PROBLEM DESCRIPTION: Restate the data below word for word, and let no image into your version.

SUPPLIED MATERIAL:
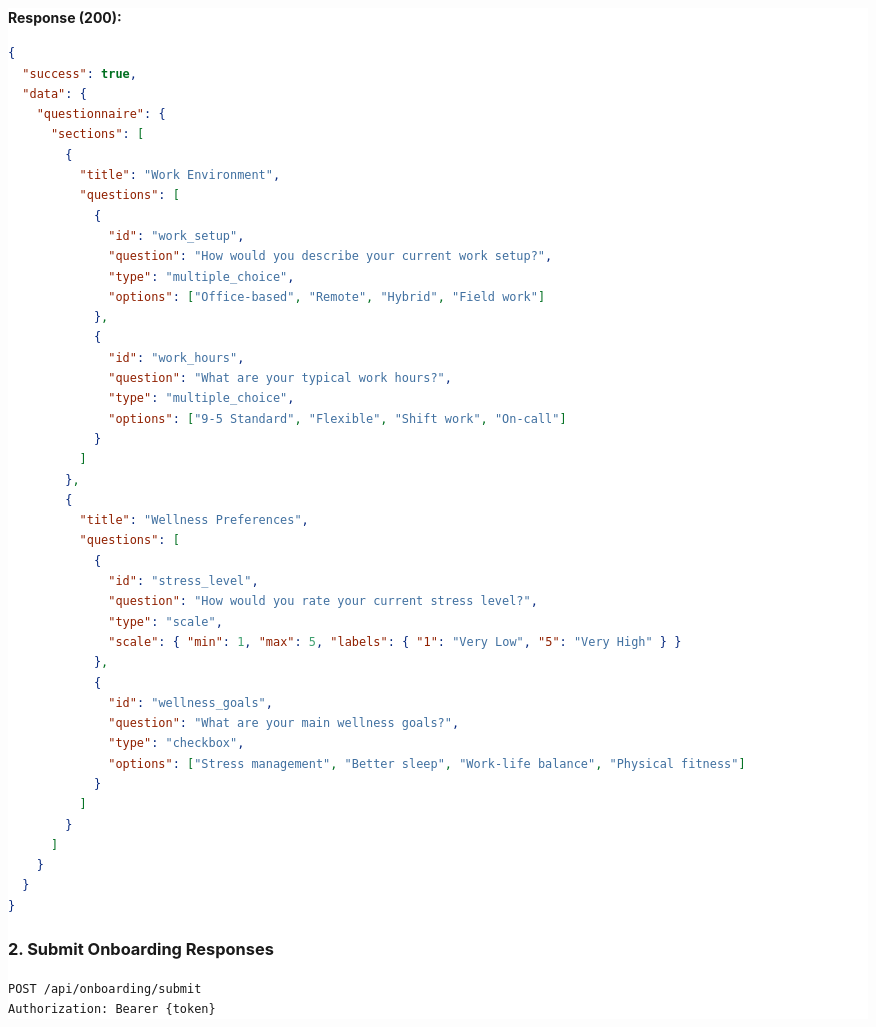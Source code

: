 **Response (200):**
```json
{
  "success": true,
  "data": {
    "questionnaire": {
      "sections": [
        {
          "title": "Work Environment",
          "questions": [
            {
              "id": "work_setup",
              "question": "How would you describe your current work setup?",
              "type": "multiple_choice",
              "options": ["Office-based", "Remote", "Hybrid", "Field work"]
            },
            {
              "id": "work_hours",
              "question": "What are your typical work hours?",
              "type": "multiple_choice",
              "options": ["9-5 Standard", "Flexible", "Shift work", "On-call"]
            }
          ]
        },
        {
          "title": "Wellness Preferences",
          "questions": [
            {
              "id": "stress_level",
              "question": "How would you rate your current stress level?",
              "type": "scale",
              "scale": { "min": 1, "max": 5, "labels": { "1": "Very Low", "5": "Very High" } }
            },
            {
              "id": "wellness_goals",
              "question": "What are your main wellness goals?",
              "type": "checkbox",
              "options": ["Stress management", "Better sleep", "Work-life balance", "Physical fitness"]
            }
          ]
        }
      ]
    }
  }
}
```

### 2. Submit Onboarding Responses
```http
POST /api/onboarding/submit
Authorization: Bearer {token}
```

ANSWER TO THIS EXERCISE:
Source code

: **Response (200):**
```json
{
  "success": true,
  "data": {
    "questionnaire": {
      "sections": [
        {
          "title": "Work Environment",
          "questions": [
            {
              "id": "work_setup",
              "question": "How would you describe your current work setup?",
              "type": "multiple_choice",
              "options": ["Office-based", "Remote", "Hybrid", "Field work"]
            },
            {
              "id": "work_hours",
              "question": "What are your typical work hours?",
              "type": "multiple_choice",
              "options": ["9-5 Standard", "Flexible", "Shift work", "On-call"]
            }
          ]
        },
        {
          "title": "Wellness Preferences",
          "questions": [
            {
              "id": "stress_level",
              "question": "How would you rate your current stress level?",
              "type": "scale",
              "scale": { "min": 1, "max": 5, "labels": { "1": "Very Low", "5": "Very High" } }
            },
            {
              "id": "wellness_goals",
              "question": "What are your main wellness goals?",
              "type": "checkbox",
              "options": ["Stress management", "Better sleep", "Work-life balance", "Physical fitness"]
            }
          ]
        }
      ]
    }
  }
}
```

### 2. Submit Onboarding Responses
```http
POST /api/onboarding/submit
Authorization: Bearer {token}
```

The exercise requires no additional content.